(Saved entries)

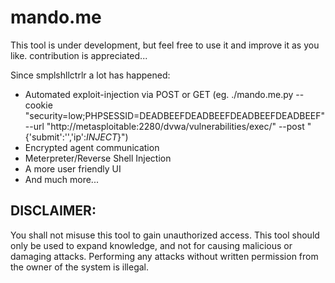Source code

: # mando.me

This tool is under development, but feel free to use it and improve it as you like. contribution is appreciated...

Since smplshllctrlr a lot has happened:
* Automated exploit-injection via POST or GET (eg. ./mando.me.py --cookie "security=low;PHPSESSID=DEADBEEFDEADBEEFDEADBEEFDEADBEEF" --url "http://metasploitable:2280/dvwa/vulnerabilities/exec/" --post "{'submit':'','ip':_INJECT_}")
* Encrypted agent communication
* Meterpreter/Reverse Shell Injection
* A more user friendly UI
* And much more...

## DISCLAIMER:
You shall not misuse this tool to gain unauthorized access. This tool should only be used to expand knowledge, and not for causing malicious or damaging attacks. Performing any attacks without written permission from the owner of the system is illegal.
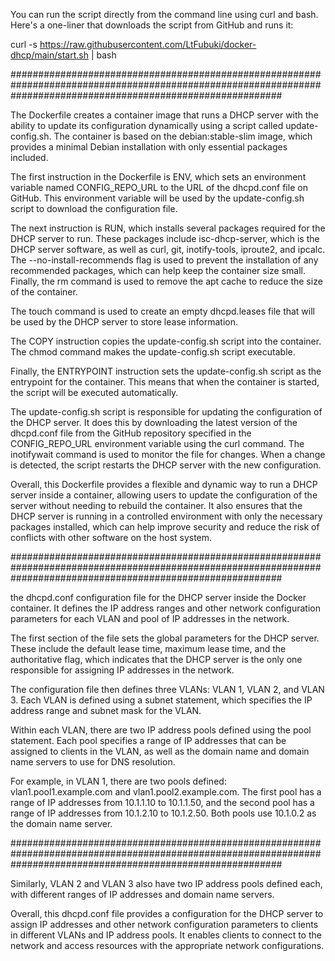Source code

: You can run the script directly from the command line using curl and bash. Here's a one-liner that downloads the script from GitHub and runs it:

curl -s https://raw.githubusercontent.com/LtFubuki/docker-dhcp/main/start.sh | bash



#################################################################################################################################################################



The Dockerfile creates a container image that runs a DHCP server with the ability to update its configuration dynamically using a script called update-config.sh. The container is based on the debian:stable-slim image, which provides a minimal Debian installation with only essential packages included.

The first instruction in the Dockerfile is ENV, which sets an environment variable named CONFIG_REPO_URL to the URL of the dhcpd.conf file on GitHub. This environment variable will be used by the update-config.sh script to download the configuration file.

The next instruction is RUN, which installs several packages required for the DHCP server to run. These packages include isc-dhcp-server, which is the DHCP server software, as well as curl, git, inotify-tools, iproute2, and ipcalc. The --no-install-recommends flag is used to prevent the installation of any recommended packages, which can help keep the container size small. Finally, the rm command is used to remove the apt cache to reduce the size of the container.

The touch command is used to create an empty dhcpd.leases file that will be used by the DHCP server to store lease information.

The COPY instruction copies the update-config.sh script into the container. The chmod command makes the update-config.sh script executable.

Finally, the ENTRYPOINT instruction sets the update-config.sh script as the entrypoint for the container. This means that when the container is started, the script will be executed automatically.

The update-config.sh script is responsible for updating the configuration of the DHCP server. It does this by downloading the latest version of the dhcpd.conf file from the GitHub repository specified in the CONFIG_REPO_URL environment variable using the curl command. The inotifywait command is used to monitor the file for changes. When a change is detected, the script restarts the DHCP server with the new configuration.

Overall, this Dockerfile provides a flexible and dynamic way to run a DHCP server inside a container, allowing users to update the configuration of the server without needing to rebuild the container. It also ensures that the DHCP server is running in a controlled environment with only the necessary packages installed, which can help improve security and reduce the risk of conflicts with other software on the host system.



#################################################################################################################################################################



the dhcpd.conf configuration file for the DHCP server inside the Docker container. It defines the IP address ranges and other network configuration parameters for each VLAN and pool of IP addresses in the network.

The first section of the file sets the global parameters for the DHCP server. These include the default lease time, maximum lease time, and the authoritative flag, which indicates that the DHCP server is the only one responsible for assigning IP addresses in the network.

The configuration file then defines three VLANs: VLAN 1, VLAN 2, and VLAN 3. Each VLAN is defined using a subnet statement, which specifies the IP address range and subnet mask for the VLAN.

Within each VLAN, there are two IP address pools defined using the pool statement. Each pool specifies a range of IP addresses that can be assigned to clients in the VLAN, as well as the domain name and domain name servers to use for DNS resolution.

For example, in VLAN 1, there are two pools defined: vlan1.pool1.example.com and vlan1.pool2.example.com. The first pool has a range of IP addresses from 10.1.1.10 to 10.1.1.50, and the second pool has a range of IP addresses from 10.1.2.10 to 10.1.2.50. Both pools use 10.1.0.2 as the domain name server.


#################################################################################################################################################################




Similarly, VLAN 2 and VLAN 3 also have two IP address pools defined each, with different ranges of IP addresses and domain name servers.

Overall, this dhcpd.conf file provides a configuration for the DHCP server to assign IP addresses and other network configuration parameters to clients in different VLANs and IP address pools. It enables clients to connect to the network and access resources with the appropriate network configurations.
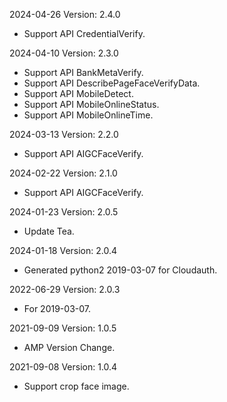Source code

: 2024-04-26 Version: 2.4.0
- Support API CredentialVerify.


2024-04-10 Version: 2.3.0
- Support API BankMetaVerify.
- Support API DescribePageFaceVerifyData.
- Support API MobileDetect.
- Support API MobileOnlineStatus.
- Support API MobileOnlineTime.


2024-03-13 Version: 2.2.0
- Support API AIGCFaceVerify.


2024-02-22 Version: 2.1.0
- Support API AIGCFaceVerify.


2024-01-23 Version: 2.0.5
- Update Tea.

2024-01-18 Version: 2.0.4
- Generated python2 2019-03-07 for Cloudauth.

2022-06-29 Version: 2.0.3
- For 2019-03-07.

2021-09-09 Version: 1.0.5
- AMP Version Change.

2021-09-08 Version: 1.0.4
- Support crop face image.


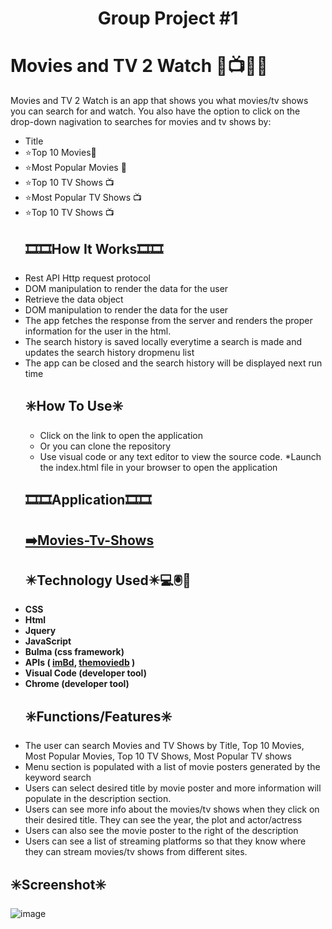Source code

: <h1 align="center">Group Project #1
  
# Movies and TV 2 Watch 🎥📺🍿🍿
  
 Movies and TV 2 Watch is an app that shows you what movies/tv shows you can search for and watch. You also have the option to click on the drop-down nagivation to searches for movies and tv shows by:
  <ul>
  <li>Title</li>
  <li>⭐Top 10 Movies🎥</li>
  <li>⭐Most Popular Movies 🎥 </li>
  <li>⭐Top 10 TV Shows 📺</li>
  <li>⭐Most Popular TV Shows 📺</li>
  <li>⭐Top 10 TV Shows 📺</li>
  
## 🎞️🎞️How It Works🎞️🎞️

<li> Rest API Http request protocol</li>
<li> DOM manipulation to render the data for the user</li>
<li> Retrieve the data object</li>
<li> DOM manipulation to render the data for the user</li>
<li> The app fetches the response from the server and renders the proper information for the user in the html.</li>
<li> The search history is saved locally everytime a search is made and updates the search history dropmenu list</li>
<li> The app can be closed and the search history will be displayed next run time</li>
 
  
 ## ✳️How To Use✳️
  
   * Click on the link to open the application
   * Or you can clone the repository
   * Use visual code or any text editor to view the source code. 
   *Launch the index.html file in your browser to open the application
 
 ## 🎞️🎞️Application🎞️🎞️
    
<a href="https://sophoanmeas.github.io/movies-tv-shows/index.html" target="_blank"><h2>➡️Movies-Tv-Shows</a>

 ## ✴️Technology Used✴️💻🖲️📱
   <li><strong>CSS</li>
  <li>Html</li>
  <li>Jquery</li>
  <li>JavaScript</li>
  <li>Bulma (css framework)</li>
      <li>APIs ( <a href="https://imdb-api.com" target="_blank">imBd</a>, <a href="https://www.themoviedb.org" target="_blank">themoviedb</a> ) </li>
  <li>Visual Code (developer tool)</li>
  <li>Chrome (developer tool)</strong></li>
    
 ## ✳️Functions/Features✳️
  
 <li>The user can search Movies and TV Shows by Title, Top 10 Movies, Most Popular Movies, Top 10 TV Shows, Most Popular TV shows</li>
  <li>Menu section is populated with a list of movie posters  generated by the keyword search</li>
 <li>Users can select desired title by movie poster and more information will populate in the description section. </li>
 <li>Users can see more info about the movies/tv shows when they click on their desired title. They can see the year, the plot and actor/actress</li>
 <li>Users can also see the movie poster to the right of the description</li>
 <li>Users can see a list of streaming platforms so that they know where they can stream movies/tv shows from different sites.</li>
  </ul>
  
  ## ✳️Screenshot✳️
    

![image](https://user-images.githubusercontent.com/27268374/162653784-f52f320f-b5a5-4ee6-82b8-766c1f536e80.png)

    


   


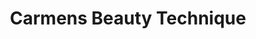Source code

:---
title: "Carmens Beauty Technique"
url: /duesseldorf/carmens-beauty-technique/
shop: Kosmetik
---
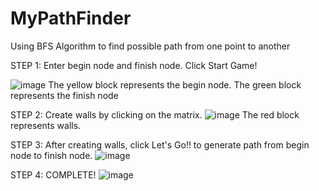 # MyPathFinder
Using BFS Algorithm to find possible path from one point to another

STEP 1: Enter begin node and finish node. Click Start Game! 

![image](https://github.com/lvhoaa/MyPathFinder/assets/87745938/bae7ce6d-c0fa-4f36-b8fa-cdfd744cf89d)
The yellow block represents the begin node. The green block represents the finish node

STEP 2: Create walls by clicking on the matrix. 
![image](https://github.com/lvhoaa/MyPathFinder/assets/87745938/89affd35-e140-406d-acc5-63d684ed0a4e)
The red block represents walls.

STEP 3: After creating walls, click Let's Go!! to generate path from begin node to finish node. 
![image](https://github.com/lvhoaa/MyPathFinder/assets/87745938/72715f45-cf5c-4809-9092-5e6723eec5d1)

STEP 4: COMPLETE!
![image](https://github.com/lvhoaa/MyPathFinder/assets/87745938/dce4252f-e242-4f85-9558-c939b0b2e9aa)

■ About this exercise ■
Identify the lines in the entries that hold "node" and return each one.

■ Response to this exercise ■
STEP 1: Enter begin node and finish node. Click Start Game! 
The yellow block represents the begin node. The green block represents the finish node
STEP 3: After creating walls, click Let's Go!! to generate path from begin node to finish node. 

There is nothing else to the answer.